- [EXCERPTED DATA]:
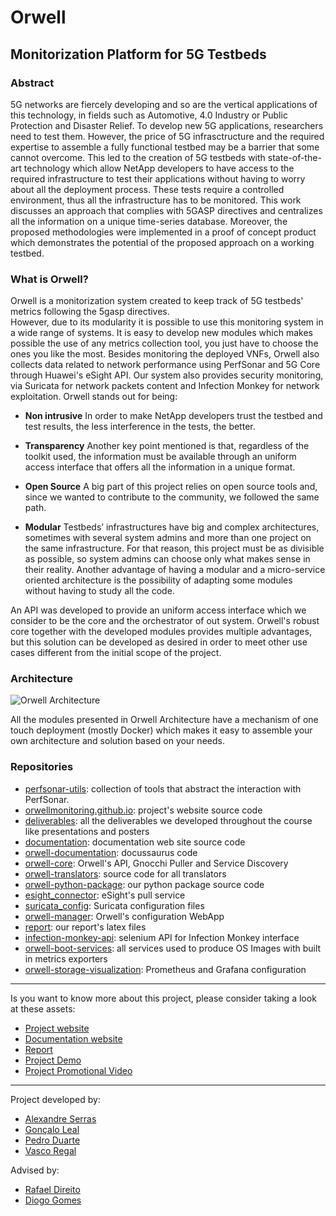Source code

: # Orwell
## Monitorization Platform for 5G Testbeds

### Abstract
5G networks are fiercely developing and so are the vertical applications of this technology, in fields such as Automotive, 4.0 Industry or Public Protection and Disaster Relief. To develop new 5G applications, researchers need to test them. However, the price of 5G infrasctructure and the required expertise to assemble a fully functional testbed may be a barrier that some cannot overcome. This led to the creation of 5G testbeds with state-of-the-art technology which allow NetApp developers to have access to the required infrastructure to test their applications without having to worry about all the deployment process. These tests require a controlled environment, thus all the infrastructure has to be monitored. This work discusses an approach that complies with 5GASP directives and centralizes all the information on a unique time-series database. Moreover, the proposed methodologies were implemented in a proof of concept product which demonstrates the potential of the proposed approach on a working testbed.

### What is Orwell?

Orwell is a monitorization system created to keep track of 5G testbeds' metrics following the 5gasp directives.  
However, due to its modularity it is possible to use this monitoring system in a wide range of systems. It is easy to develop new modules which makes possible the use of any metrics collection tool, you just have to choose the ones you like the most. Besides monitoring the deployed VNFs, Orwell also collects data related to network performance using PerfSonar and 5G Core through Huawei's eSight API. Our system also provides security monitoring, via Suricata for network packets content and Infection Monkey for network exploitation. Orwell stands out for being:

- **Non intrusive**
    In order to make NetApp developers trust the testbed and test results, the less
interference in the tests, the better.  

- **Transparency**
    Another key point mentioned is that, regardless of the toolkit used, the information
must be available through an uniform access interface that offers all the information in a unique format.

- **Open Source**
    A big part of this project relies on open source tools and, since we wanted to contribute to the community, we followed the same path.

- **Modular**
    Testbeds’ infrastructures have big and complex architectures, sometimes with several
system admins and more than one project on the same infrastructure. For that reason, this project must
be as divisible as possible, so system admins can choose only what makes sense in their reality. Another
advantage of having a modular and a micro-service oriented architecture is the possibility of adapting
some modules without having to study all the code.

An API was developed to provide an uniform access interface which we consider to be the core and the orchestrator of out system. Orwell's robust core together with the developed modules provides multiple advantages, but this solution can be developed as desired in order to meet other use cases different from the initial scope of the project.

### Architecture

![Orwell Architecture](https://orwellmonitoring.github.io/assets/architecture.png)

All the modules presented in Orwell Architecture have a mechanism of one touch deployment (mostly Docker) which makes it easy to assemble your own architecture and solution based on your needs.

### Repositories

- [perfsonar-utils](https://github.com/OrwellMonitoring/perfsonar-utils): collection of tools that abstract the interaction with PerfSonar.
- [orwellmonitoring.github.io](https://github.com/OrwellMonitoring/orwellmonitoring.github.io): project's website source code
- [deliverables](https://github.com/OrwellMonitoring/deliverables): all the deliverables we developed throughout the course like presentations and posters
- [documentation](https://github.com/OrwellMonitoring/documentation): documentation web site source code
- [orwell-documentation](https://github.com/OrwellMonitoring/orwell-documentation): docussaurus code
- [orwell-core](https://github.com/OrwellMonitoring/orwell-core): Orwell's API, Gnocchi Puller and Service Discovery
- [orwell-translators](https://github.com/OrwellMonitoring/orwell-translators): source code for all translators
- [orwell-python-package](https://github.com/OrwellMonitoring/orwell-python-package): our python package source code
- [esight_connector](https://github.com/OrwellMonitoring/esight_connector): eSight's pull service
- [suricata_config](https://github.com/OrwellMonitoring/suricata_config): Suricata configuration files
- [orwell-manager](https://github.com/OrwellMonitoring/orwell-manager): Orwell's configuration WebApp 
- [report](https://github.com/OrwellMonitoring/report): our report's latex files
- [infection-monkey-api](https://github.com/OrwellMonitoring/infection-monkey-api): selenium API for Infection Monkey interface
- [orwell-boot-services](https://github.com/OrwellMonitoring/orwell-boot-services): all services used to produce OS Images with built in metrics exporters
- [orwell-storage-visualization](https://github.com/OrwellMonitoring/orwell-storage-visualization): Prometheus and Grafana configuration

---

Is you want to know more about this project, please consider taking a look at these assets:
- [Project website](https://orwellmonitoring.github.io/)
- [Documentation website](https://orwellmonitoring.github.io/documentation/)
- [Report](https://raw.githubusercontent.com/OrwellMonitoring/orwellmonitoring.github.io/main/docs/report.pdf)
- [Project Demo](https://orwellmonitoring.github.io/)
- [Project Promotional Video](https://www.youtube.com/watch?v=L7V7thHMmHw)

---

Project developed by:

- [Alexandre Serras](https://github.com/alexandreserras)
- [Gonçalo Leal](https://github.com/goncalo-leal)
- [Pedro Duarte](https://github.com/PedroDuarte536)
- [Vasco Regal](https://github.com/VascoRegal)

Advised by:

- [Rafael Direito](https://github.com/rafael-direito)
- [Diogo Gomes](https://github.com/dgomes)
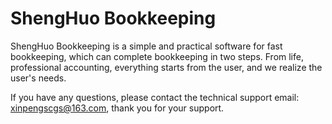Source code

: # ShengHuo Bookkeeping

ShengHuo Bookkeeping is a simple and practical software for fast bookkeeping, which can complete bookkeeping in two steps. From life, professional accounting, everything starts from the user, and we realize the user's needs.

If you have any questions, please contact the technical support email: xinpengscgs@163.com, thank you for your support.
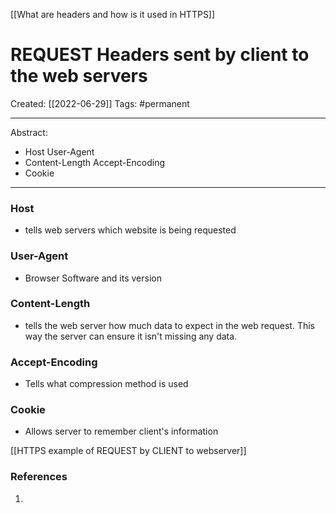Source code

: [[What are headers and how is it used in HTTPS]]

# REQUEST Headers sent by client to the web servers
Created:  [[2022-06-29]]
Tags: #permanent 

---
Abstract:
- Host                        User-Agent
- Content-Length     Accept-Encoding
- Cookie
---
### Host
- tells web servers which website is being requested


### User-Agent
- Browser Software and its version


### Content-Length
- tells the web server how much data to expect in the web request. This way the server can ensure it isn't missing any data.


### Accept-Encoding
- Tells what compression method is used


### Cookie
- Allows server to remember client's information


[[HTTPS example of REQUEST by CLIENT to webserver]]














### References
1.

- [WHAT THIS TASK INVOLVES]: Up to and including the last line of the listing above, copy exactly every line from the one that contains "### Accept-Encoding" onward; leave out all others.

- [RESPONSE TO THE EXERCISE]:
### Accept-Encoding
- Tells what compression method is used


### Cookie
- Allows server to remember client's information


[[HTTPS example of REQUEST by CLIENT to webserver]]














### References
1.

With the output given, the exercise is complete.